Exercise description: Check each line below for the word "Remote", then please report how many lines have it and nothing more.
═══ Data
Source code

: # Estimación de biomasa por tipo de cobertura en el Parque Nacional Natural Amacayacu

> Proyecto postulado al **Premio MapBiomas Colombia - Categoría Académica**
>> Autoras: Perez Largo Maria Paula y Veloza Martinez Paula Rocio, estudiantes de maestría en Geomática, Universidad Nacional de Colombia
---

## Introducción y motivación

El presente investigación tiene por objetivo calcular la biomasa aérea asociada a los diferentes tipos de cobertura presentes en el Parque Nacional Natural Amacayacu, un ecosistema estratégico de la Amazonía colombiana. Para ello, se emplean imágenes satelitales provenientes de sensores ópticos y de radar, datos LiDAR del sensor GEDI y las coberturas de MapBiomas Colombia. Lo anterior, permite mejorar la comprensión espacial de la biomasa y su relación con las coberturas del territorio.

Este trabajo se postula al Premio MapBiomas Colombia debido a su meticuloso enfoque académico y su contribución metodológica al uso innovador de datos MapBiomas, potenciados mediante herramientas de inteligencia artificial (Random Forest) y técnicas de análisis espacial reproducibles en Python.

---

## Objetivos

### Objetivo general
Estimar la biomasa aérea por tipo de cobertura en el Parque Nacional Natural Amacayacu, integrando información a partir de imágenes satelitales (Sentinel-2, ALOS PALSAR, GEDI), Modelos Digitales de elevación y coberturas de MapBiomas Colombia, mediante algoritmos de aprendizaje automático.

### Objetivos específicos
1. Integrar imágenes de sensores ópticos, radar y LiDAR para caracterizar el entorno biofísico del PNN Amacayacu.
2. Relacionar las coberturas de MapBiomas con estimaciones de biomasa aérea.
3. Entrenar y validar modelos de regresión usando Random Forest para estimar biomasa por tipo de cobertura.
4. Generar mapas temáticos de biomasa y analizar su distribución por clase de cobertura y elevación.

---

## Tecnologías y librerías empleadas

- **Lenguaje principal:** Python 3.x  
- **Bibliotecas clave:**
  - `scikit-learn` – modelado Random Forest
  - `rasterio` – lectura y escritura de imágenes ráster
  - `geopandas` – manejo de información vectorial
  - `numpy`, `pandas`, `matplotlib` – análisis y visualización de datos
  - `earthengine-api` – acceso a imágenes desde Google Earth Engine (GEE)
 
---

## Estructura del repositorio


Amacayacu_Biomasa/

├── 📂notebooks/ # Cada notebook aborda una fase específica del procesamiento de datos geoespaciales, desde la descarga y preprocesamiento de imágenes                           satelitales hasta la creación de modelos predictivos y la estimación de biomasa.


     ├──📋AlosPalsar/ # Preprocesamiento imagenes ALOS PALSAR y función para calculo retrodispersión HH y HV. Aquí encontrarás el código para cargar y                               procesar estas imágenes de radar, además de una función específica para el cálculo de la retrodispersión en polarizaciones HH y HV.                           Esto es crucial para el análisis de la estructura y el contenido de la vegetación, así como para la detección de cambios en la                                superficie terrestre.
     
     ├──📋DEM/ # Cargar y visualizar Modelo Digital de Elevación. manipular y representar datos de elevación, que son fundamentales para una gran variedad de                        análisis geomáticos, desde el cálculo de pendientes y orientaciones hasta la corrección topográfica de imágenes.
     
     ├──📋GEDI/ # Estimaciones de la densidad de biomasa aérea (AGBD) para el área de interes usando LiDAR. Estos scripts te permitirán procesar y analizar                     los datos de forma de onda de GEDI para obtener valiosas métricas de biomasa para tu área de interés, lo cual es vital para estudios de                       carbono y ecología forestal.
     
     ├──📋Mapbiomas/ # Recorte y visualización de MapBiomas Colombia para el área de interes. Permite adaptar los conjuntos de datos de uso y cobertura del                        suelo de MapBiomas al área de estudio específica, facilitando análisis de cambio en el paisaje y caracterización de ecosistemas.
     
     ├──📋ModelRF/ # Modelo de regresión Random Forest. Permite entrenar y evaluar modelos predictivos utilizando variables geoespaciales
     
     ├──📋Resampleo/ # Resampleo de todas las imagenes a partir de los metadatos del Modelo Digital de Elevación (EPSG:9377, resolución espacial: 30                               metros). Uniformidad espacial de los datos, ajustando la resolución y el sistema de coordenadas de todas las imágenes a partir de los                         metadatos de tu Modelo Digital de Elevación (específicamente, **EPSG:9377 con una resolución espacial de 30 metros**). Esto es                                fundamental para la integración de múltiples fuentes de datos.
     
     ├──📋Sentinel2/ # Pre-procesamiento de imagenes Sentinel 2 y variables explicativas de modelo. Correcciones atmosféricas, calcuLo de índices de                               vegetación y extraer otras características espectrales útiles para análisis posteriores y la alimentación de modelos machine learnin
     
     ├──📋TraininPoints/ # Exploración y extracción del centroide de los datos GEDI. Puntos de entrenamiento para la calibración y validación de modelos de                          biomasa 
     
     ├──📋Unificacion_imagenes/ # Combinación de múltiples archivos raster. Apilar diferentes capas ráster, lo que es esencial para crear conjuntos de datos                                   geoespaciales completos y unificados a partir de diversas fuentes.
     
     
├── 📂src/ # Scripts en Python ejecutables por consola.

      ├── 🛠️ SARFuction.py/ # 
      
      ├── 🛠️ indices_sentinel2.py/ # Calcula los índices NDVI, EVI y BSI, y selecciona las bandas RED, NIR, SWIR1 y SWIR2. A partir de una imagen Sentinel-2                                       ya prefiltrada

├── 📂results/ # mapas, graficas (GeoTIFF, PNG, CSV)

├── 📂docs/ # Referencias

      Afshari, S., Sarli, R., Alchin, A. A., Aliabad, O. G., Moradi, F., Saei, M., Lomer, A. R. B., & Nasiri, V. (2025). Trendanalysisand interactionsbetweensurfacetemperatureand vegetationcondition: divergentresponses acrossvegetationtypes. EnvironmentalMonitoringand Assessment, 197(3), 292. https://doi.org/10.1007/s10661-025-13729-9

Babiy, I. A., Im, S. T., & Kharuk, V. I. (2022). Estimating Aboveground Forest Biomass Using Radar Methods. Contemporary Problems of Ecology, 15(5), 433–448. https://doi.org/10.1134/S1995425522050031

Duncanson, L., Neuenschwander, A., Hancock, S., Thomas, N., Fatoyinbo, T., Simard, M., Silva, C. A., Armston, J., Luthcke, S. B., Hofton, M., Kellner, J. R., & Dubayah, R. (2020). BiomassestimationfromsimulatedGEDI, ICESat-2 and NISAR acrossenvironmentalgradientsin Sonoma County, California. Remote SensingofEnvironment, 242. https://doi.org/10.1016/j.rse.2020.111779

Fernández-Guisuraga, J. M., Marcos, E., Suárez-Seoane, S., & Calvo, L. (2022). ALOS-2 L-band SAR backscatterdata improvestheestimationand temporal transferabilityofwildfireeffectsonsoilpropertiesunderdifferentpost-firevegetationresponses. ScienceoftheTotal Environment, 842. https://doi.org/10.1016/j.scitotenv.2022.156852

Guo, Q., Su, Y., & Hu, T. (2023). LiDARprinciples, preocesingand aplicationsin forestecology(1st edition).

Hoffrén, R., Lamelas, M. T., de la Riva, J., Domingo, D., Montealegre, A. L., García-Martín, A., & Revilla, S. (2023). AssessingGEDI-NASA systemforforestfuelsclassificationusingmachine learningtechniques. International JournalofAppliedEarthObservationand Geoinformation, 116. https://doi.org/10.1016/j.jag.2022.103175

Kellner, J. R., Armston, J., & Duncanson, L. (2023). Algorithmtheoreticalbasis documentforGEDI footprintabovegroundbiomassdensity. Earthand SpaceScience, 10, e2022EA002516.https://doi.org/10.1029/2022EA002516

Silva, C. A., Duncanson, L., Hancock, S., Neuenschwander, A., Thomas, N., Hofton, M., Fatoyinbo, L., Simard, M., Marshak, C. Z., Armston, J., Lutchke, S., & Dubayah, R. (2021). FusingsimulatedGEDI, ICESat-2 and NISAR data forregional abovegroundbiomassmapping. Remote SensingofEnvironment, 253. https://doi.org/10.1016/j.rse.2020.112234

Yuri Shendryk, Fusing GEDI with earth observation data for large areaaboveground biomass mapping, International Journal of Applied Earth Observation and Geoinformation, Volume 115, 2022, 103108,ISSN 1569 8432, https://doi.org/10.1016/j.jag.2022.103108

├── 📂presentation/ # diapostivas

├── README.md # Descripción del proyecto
══════
Task result: 2